About this template
Looter shooters are progress machines. Players shoot enemies, collect weapons and gear with randomized stats, and use those upgrades to access harder content that drops even better loot. The loop is addictive by design. The best ones add so much build variety that no two players approach the endgame the same way.
Build the endgame you want by describing your loot system and content structure. Summer Engine helps you design the weapon affixes, the stat systems, the activity types. The AI builds the loot engine while you focus on the things that make your game distinct: the weapons that feel amazing, the enemies that create challenge, the world players want to explore.
The gear treadmill needs a reason to run. Great looter shooters pair the progression loop with an activity mix that keeps players engaged: story missions for new players, strikes for groups, raids for the most committed. Each activity unlocks specific gear that feeds back into the next tier of content.
Who it's for
- Teams building a live-service shooter with ongoing seasonal content and a persistent player base.
- Designers who want to create deep build diversity through randomized weapon rolls and stat systems.

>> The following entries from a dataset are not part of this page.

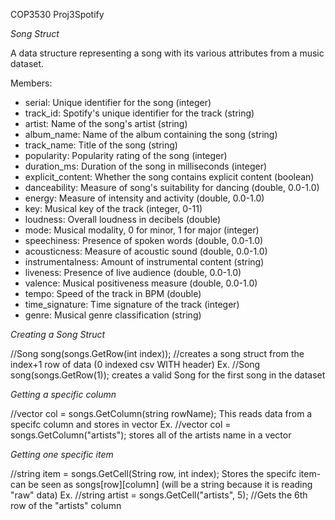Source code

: COP3530 Proj3Spotify

*Song Struct*

A data structure representing a song with its various attributes from a music dataset.

Members:
- serial: Unique identifier for the song (integer)
- track_id: Spotify's unique identifier for the track (string)
- artist: Name of the song's artist (string)
- album_name: Name of the album containing the song (string)
- track_name: Title of the song (string)
- popularity: Popularity rating of the song (integer)
- duration_ms: Duration of the song in milliseconds (integer)
- explicit_content: Whether the song contains explicit content (boolean)
- danceability: Measure of song's suitability for dancing (double, 0.0-1.0)
- energy: Measure of intensity and activity (double, 0.0-1.0)
- key: Musical key of the track (integer, 0-11)
- loudness: Overall loudness in decibels (double)
- mode: Musical modality, 0 for minor, 1 for major (integer)
- speechiness: Presence of spoken words (double, 0.0-1.0)
- acousticness: Measure of acoustic sound (double, 0.0-1.0)
- instrumentalness: Amount of instrumental content (string)
- liveness: Presence of live audience (double, 0.0-1.0)
- valence: Musical positiveness measure (double, 0.0-1.0)
- tempo: Speed of the track in BPM (double)
- time_signature: Time signature of the track (integer)
- genre: Musical genre classification (string)

*Creating a Song Struct*

//Song song(songs.GetRow<string>(int index)); //creates a song struct from the index+1 row of data (0 indexed csv WITH header)
Ex. //Song song(songs.GetRow<string>(1)); creates a valid Song for the first song in the dataset

*Getting a specific column*

//vector<string> col =  songs.GetColumn<string>(string rowName);
This reads data from a specifc column and stores in vector
Ex. //vector<string> col =  songs.GetColumn<string>("artists"); stores all of the artists name in a vector

*Getting one specific item*

//string item = songs.GetCell<string>(String row, int index); 
Stores the specifc item- can be seen as songs[row][column] (will be a string because it is reading "raw" data)
Ex. //string artist = songs.GetCell<string>("artists", 5);  //Gets the 6th row of the "artists" column






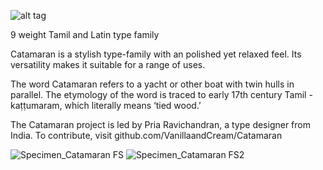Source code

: ![alt tag](https://github.com/VanillaandCream/Catamaran-Tamil/blob/master/Screen%20Shot%202016-04-18%20at%2011.20.55%20AM.png)

9 weight Tamil and Latin type family

Catamaran is a stylish type-family with an polished yet relaxed feel. Its versatility makes it suitable for a range of uses.

The word Catamaran refers to a yacht or other boat with twin hulls in parallel. The etymology of the word is traced to early 17th century Tamil - kaṭṭumaram, which literally means ‘tied wood.’

The Catamaran project is led by Pria Ravichandran, a type designer from India. To contribute, visit github.com/VanillaandCream/Catamaran

![Specimen_Catamaran FS](https://github.com/6775060/Catamaran-Tamil/assets/41392424/29ac7034-ab54-4fa2-beb3-ebd7398b7f51)
![Specimen_Catamaran FS2](https://github.com/6775060/Catamaran-Tamil/assets/41392424/644d8259-8823-4330-b345-bceffe6d5c3f)
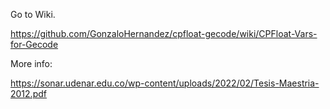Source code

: Go to Wiki.

https://github.com/GonzaloHernandez/cpfloat-gecode/wiki/CPFloat-Vars-for-Gecode

More info:

https://sonar.udenar.edu.co/wp-content/uploads/2022/02/Tesis-Maestria-2012.pdf
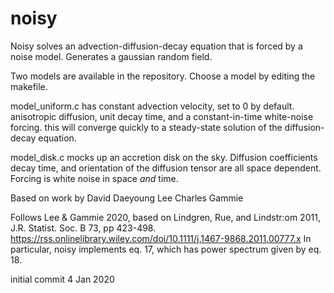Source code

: # noisy

Noisy solves an advection-diffusion-decay equation that is forced by a noise 
model.  Generates a gaussian random field.

Two models are available in the repository.  Choose a model by editing 
the makefile.  

model_uniform.c has constant advection velocity, set to 0 by default.
    anisotropic diffusion, unit decay time, and a constant-in-time white-noise 
    forcing.  this will converge quickly to a steady-state solution of
    the diffusion-decay equation.
  
model_disk.c mocks up an accretion disk on the sky.  Diffusion coefficients
    decay time, and orientation of the diffusion tensor are all space 
    dependent.  Forcing is white noise in space *and* time.
 
Based on work by
David Daeyoung Lee
Charles Gammie

Follows Lee & Gammie 2020, based on
Lindgren, Rue, and Lindstr\:om 2011, J.R. Statist. Soc. B 73, pp 423-498.
https://rss.onlinelibrary.wiley.com/doi/10.1111/j.1467-9868.2011.00777.x
In particular, noisy implements eq. 17, which has power spectrum given by 
eq. 18.

initial commit
4 Jan 2020


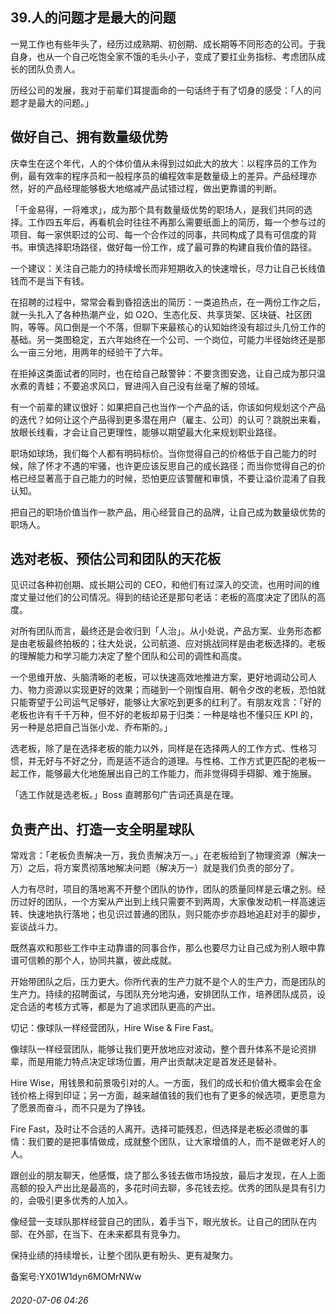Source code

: ## 39.人的问题才是最大的问题
一晃工作也有些年头了，经历过成熟期、初创期、成长期等不同形态的公司。于我自身，也从一个自己吃饱全家不饿的毛头小子，变成了要扛业务指标、考虑团队成长的团队负责人。 


历经公司的发展，我对于前辈们耳提面命的一句话终于有了切身的感受：「人的问题才是最大的问题。」 


做好自己、拥有数量级优势
------------


庆幸生在这个年代，人的个体价值从未得到过如此大的放大：以程序员的工作为例，最有效率的程序员和一般程序员的编程效率是数量级上的差异。产品经理亦然，好的产品经理能够极大地缩减产品试错过程，做出更靠谱的判断。 


「千金易得，一将难求」，成为那个具有数量级优势的职场人，是我们共同的选择。工作四五年后，再看机会时往往不再那么需要纸面上的简历，每一个参与过的项目、每一家供职过的公司、每一个合作过的同事，共同构成了具有可信度的背书。审慎选择职场路径，做好每一份工作，成了最可靠的构建自我价值的路径。 


一个建议：关注自己能力的持续增长而非短期收入的快速增长，尽力让自己长线值钱而不是当下有钱。 


在招聘的过程中，常常会看到昏招迭出的简历：一类追热点，在一两份工作之后，就一头扎入了各种热潮产业，如 O2O、生态化反、共享货架、区块链、社区团购，等等。风口倒是一个不落，但聊下来最核心的认知始终没有超过头几份工作的基础。另一类图稳定，五六年始终在一个公司、一个岗位，可能力半径始终还是那么一亩三分地，用两年的经验干了六年。 


在拒掉这类面试者的同时，也在给自己敲警钟：不要贪图安逸，让自己成为那只温水煮的青蛙；不要追求风口，冒进闯入自己没有丝毫了解的领域。 


有一个前辈的建议很好：如果把自己也当作一个产品的话，你该如何规划这个产品的迭代？如何让这个产品得到更多潜在用户（雇主、公司）的认可？跳脱出来看，放眼长线看，才会让自己更理性，能够以期望最大化来规划职业路径。 


职场如球场，我们每个人都有明码标价。当你觉得自己的价格低于自己能力的时候，除了怀才不遇的牢骚，也许更应该反思自己的成长路径；而当你觉得自己的价格已经显著高于自己能力的时候，恐怕更应该警醒和审慎，不要让溢价混淆了自我认知。 


把自己的职场价值当作一款产品，用心经营自己的品牌，让自己成为数量级优势的职场人。 


选对老板、预估公司和团队的天花板
----------------


见识过各种初创期、成长期公司的 CEO，和他们有过深入的交流，也用时间的维度丈量过他们的公司情况。得到的结论还是那句老话：老板的高度决定了团队的高度。 


对所有团队而言，最终还是会收归到「人治」。从小处说，产品方案、业务形态都是由老板最终拍板的；往大处说，公司航道、应对挑战同样是由老板选择的。老板的理解能力和学习能力决定了整个团队和公司的调性和高度。 


一个思维开放、头脑清晰的老板，可以快速高效地推进方案，更好地调动公司人力、物力资源以实现更好的效果；而碰到一个刚愎自用、朝令夕改的老板，恐怕就只能寄望于公司运气足够好，能够让大家吃到更多的红利了。有朋友戏言：「好的老板也许有千千万种，但不好的老板却易于归类：一种是啥也不懂只压 KPI 的，另一种是总把自己当张小龙、乔布斯的。」 


选老板，除了是在选择老板的能力以外，同样是在选择两人的工作方式、性格习惯，并无好与不好之分，而是适不适合的道理。与性格、工作方式更匹配的老板一起工作，能够最大化地施展出自己的工作能力，而非觉得碍手碍脚、难于施展。 


「选工作就是选老板。」Boss 直聘那句广告词还真是在理。 


负责产出、打造一支全明星球队
--------------


常戏言：「老板负责解决一万，我负责解决万一。」在老板给到了物理资源（解决一万）之后，将方案贯彻落地解决问题（解决万一）就是我们负责的部分了。 


人力有尽时，项目的落地离不开整个团队的协作，团队的质量同样是云壤之别。经历过好的团队，一个方案从产出到上线只需要不到两周，大家像发动机一样高速运转、快速地执行落地；也见识过普通的团队，则只能亦步亦趋地追赶对手的脚步，妄谈战斗力。 


既然喜欢和那些工作中主动靠谱的同事合作，那么也要尽力让自己成为别人眼中靠谱可信赖的那个人，协同共赢，彼此成就。 


开始带团队之后，压力更大。你所代表的生产力就不是个人的生产力，而是团队的生产力。持续的招聘面试，与团队充分地沟通，安排团队工作，培养团队成员，设定合适的考核方式等，都是为了追求团队更高的产出。 


切记：像球队一样经营团队，Hire Wise & Fire Fast。 


像球队一样经营团队，能够让我们更开放地应对波动，整个晋升体系不是论资排辈，而是用能力特点决定球场位置，用产出贡献决定是首发还是替补。 


Hire Wise，用钱景和前景吸引对的人。一方面，我们的成长和价值大概率会在金钱价格上得到印证；另一方面，越来越值钱的我们也有了更多的候选项，更愿意为了愿景而奋斗，而不只是为了挣钱。 


Fire Fast，及时让不合适的人离开。选择可能残忍，但选择是老板必须做的事情：我们要的是把事情做成，成就整个团队，让大家增值的人，而不是做老好人的人。 


跟创业的朋友聊天，他感慨，烧了那么多钱去做市场投放，最后才发现，在人上面高额的投入产出比是最高的，多花时间去聊，多花钱去挖。优秀的团队是具有引力的，会吸引更多优秀的人加入。 


像经营一支球队那样经营自己的团队，着手当下，眼光放长。让自己的团队在内部、在外部，在当下、在未来都具有竞争力。 


保持业绩的持续增长，让整个团队更有盼头、更有凝聚力。 


备案号:YX01W1dyn6MOMrNWw


###### 2020-07-06 04:26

- Anyone inspired by Destiny, Borderlands, or The Division who wants to build their own loot-driven universe.
- Studios planning a games-as-service model where end-game content drives long-term retention.
Highlights
Loot System Prototype
Build a working randomized loot engine with rarity tiers, stat affixes, and a comparison system. The foundation every looter shooter needs before content design begins.
Co-op Strike Activity
Design a repeatable 3-player mission type with a challenging boss, specific loot rewards, and a difficulty tier that scales with player gear level.
Open World Patrol Zone
Build an open explorable zone with ambient AI enemies, event spawns, and scattered loot chests that rewards casual exploration between story missions.